Te Herenga Waka—Victoria University of Wellington has entered into a partnership agreement with the Department of Internal Affairs in a bid to help make digital public services in New Zealand accessible to everyone, via a new study course.
Inclusive design is a key goal of the government's new Digital Service Design Standards, and the new micro-credential, Introduction to digital accessibility: Delivering inclusive digital content, was developed for digital practitioners and leaders in the public, private and education sectors in close consultation with a number of national disabled people's organisations.
“It's a great opportunity to help create a standard of accessibility for the entire country, and developing this course with DIA and key disability organisations means we are offering a uniquely relevant course,” says Dr Gillian McCarthy from the university's School of Design Innovation. McCarthy is one of three University staff members teaching the course, with contributions from DIA accessibility experts.
“Web accessibility is about inclusiveness and a way to ensure no one is excluded. Having an accessible website actually provides a better user experience for everyone, not just people with disabilities," she says.
Offered through the university's Centre for Lifelong Learning, the six-week micro-credential includes a focus on barriers to digital accessibility, cultural perspectives on accessibility, and how to create digital content that meets the New Zealand Government Web Accessibility Standard. This is based on internationally recognised accessibility requirements.
“We are excited to be partnering with Victoria University of Wellington to co-design this micro-credential. It was a natural fit: their education expertise plus our Web Standards knowledge equals an overview course that will reach a wider audience and be of great benefit,” adds Ann-Marie Cavanagh, deputy government chief digital officer and DCE Digital Public Service branch, DIA.

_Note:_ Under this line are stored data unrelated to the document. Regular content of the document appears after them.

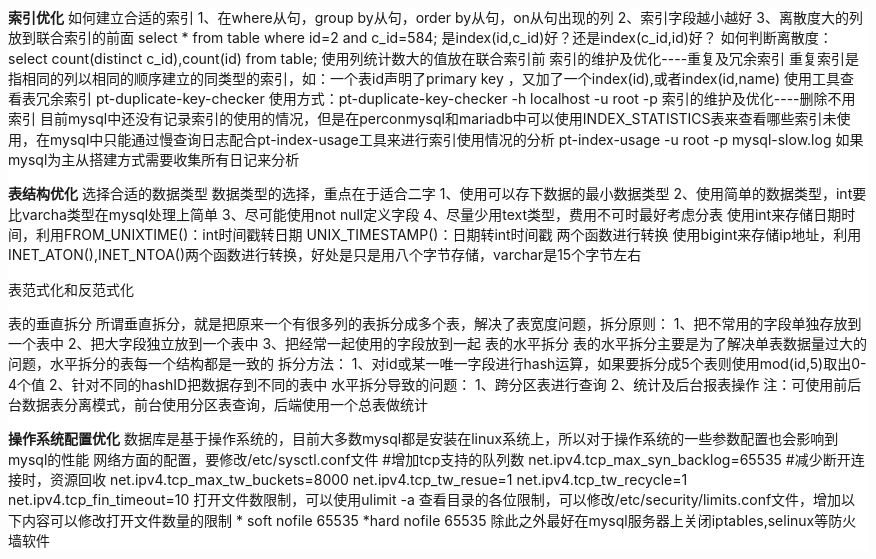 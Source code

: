 **索引优化**
如何建立合适的索引
1、在where从句，group by从句，order by从句，on从句出现的列
2、索引字段越小越好
3、离散度大的列放到联合索引的前面
select * from table where id=2 and c_id=584;
是index(id,c_id)好？还是index(c_id,id)好？
如何判断离散度：
select count(distinct c_id),count(id) from table;
使用列统计数大的值放在联合索引前
索引的维护及优化----重复及冗余索引
重复索引是指相同的列以相同的顺序建立的同类型的索引，如：一个表id声明了primary key ，又加了一个index(id),或者index(id,name)
使用工具查看表冗余索引
pt-duplicate-key-checker 使用方式：pt-duplicate-key-checker -h localhost -u root -p
索引的维护及优化----删除不用索引
目前mysql中还没有记录索引的使用的情况，但是在perconmysql和mariadb中可以使用INDEX_STATISTICS表来查看哪些索引未使用，在mysql中只能通过慢查询日志配合pt-index-usage工具来进行索引使用情况的分析 pt-index-usage -u root -p mysql-slow.log
如果mysql为主从搭建方式需要收集所有日记来分析

**表结构优化**
选择合适的数据类型
数据类型的选择，重点在于适合二字
1、使用可以存下数据的最小数据类型
2、使用简单的数据类型，int要比varcha类型在mysql处理上简单
3、尽可能使用not null定义字段
4、尽量少用text类型，费用不可时最好考虑分表
使用int来存储日期时间，利用FROM_UNIXTIME()：int时间戳转日期 UNIX_TIMESTAMP()：日期转int时间戳 两个函数进行转换
使用bigint来存储ip地址，利用INET_ATON(),INET_NTOA()两个函数进行转换，好处是只是用八个字节存储，varchar是15个字节左右

表范式化和反范式化

表的垂直拆分
所谓垂直拆分，就是把原来一个有很多列的表拆分成多个表，解决了表宽度问题，拆分原则：
1、把不常用的字段单独存放到一个表中
2、把大字段独立放到一个表中
3、把经常一起使用的字段放到一起
表的水平拆分
表的水平拆分主要是为了解决单表数据量过大的问题，水平拆分的表每一个结构都是一致的
拆分方法：
1、对id或某一唯一字段进行hash运算，如果要拆分成5个表则使用mod(id,5)取出0-4个值
2、针对不同的hashID把数据存到不同的表中
水平拆分导致的问题：
1、跨分区表进行查询
2、统计及后台报表操作
注：可使用前后台数据表分离模式，前台使用分区表查询，后端使用一个总表做统计

**操作系统配置优化**
数据库是基于操作系统的，目前大多数mysql都是安装在linux系统上，所以对于操作系统的一些参数配置也会影响到mysql的性能
网络方面的配置，要修改/etc/sysctl.conf文件
\#增加tcp支持的队列数
net.ipv4.tcp_max_syn_backlog=65535
\#减少断开连接时，资源回收
net.ipv4.tcp_max_tw_buckets=8000
net.ipv4.tcp_tw_resue=1
net.ipv4.tcp_tw_recycle=1
net.ipv4.tcp_fin_timeout=10
打开文件数限制，可以使用ulimit -a 查看目录的各位限制，可以修改/etc/security/limits.conf文件，增加以下内容可以修改打开文件数量的限制
\* soft nofile 65535
*hard nofile 65535
除此之外最好在mysql服务器上关闭iptables,selinux等防火墙软件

“This course will give people the tools to understand and improve digital accessibility, whatever sector they're in.
Micro-credentials are certified courses, usually short, that recognise the achievement of a defined set of skills and knowledge in a specific area.
Starting on 17 February, 2020, the course on creating accessible digital content is the third micro-credential the University has produced, and more professional development courses are planned.
The purpose of the government's Digital Service Design Standard is to provide the design thinking for anyone who designs or provides government services. It supports the government to provide public services that are easily accessible, integrated, inclusive and trusted by all New Zealanders.
"As a sector, the whole of government should move away from siloed and agency-centric services with low-user community input, to more open, inclusive and co-designed services," the government's web page states.
"These principles form the foundation of New Zealand Government's shift to becoming more responsive, open, citizen-centric and user-focused."